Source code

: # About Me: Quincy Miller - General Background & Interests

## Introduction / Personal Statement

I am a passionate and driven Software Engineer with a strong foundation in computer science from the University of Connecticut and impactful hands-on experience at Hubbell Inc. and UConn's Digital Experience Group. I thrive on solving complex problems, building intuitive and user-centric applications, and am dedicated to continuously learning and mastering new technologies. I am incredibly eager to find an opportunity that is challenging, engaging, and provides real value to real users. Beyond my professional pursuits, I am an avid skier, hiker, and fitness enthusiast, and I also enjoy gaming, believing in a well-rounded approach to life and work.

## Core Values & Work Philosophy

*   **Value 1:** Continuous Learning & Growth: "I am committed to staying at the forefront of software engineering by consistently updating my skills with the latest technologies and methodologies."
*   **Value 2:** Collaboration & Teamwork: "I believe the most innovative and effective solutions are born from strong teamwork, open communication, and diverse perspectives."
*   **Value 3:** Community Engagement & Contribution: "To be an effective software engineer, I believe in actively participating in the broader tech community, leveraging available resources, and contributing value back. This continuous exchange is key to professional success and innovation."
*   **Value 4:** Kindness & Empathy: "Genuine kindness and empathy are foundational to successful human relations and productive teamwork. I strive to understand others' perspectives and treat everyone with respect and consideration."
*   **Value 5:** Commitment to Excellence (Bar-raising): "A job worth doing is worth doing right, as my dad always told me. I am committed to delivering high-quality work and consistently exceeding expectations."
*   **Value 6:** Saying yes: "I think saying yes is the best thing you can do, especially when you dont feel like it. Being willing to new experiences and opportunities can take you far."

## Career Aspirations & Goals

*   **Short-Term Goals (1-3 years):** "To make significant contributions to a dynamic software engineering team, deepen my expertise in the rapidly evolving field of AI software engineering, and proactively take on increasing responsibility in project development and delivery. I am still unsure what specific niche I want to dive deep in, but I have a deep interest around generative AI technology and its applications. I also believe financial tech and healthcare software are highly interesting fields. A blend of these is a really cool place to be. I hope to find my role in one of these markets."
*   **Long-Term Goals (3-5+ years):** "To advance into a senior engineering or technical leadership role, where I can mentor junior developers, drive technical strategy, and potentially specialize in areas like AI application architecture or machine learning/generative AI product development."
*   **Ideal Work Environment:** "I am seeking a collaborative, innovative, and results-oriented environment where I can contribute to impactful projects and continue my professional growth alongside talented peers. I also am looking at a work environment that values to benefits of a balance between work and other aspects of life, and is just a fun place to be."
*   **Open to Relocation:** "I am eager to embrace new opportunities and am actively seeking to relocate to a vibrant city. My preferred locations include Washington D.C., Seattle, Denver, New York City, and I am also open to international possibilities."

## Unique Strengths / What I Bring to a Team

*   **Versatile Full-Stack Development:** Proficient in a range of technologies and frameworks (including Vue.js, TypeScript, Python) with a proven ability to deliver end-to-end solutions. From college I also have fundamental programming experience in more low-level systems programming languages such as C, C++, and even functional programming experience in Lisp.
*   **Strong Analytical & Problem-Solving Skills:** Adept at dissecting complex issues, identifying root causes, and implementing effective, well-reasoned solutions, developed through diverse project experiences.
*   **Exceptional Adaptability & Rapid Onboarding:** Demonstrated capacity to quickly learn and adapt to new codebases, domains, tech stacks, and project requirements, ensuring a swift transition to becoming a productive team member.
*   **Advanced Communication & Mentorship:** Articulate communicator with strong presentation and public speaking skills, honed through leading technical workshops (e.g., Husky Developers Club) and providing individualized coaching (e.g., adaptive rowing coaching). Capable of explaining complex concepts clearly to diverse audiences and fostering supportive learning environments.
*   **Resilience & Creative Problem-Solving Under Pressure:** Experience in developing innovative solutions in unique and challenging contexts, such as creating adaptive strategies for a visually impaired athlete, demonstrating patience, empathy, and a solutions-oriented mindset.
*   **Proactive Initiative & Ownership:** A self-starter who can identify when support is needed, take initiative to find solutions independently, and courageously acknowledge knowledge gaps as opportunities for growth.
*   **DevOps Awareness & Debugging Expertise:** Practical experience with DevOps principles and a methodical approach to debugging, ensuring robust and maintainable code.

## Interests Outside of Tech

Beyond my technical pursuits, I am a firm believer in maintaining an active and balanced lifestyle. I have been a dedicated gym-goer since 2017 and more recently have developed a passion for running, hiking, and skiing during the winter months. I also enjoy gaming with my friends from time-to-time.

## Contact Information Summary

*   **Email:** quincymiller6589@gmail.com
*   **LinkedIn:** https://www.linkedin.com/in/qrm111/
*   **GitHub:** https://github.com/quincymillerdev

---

# What you should do
Counting only lines that hold the word "like", state how many there are in the data. Write the number alone.

# Response
2